Task objective → Only the lines holding "usar" are wanted. Copy every one from the records below.

Information shown →

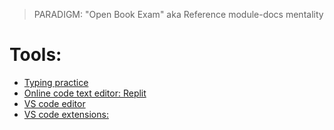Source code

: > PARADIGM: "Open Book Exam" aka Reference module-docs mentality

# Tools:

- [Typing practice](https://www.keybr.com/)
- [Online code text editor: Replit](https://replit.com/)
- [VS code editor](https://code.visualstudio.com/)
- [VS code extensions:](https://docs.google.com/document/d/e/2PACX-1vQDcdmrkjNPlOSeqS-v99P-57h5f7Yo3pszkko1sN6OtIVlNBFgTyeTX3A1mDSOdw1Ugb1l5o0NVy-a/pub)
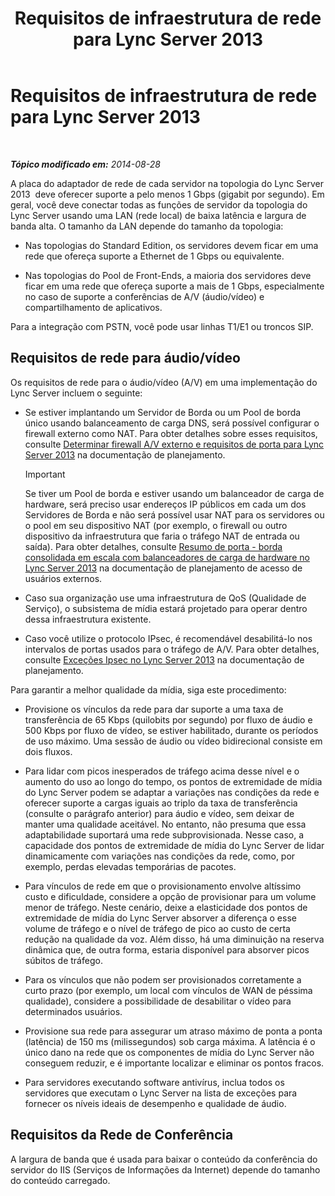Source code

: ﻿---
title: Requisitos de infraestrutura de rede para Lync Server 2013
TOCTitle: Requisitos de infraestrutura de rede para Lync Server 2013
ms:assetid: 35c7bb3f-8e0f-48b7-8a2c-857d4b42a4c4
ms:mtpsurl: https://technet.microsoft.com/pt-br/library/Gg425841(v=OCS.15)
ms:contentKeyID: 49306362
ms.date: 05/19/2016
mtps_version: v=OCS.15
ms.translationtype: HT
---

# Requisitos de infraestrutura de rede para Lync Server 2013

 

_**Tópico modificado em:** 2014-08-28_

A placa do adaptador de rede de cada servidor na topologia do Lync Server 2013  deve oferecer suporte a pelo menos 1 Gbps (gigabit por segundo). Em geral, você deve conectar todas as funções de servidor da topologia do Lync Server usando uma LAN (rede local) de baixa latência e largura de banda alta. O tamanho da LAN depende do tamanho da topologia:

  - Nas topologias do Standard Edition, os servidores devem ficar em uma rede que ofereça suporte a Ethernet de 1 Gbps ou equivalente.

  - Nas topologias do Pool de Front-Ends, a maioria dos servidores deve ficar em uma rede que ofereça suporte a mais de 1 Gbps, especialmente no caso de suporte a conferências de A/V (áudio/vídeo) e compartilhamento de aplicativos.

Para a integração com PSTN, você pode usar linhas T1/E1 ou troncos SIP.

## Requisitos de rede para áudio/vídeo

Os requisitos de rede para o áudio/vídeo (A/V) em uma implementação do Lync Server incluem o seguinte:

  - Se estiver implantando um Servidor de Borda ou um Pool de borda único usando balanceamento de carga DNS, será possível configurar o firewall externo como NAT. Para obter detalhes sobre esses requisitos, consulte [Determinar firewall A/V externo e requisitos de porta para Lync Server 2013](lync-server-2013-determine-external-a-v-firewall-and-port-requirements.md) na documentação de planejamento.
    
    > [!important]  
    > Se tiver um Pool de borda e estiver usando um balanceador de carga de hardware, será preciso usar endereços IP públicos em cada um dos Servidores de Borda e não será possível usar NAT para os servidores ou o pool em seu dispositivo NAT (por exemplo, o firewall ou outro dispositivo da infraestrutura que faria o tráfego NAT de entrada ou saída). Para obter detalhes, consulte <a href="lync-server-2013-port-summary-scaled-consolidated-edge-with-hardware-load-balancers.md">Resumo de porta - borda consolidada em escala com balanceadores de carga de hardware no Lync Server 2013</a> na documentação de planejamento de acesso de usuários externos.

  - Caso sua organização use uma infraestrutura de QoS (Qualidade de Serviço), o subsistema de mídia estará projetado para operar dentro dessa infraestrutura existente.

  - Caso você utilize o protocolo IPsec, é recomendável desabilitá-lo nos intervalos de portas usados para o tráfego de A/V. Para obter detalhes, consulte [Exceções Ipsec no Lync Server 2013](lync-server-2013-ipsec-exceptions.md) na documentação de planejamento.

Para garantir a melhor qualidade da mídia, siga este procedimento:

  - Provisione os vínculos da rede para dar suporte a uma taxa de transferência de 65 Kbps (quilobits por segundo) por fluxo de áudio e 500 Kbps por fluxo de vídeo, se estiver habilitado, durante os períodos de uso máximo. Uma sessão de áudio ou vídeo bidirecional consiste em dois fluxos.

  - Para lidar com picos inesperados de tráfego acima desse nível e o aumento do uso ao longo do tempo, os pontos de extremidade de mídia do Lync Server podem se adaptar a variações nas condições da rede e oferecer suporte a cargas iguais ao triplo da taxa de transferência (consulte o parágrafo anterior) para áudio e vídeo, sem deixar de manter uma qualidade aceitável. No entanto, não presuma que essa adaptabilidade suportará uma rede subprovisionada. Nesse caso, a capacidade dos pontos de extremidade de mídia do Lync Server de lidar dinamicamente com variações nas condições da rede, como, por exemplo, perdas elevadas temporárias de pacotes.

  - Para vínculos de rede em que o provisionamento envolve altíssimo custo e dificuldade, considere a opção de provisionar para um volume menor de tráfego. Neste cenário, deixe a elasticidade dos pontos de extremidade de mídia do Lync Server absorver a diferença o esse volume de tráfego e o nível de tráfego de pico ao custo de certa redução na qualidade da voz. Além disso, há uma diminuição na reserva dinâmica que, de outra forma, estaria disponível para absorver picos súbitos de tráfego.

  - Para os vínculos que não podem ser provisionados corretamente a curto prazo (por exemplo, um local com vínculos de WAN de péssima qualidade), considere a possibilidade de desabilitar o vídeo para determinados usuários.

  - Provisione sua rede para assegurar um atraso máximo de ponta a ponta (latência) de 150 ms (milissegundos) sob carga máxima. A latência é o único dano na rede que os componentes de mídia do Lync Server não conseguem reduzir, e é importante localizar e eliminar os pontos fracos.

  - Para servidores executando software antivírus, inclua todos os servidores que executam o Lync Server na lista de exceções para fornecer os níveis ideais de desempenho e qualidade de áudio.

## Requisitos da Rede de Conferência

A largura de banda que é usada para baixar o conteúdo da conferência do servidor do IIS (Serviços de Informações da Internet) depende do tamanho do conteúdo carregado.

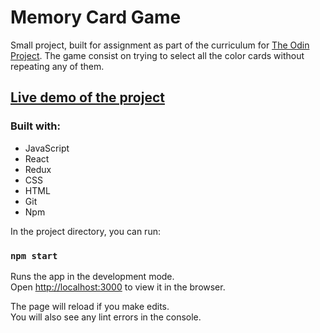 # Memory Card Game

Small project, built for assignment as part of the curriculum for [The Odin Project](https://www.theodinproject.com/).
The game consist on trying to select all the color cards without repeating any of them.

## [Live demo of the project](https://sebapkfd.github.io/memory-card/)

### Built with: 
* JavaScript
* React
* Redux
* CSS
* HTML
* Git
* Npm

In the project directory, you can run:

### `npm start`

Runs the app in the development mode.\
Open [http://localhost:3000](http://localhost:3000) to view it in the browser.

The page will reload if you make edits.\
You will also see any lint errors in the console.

Response to the task →
Para a integração com PSTN, você pode usar linhas T1/E1 ou troncos SIP.
    > Se tiver um Pool de borda e estiver usando um balanceador de carga de hardware, será preciso usar endereços IP públicos em cada um dos Servidores de Borda e não será possível usar NAT para os servidores ou o pool em seu dispositivo NAT (por exemplo, o firewall ou outro dispositivo da infraestrutura que faria o tráfego NAT de entrada ou saída). Para obter detalhes, consulte <a href="lync-server-2013-port-summary-scaled-consolidated-edge-with-hardware-load-balancers.md">Resumo de porta - borda consolidada em escala com balanceadores de carga de hardware no Lync Server 2013</a> na documentação de planejamento de acesso de usuários externos.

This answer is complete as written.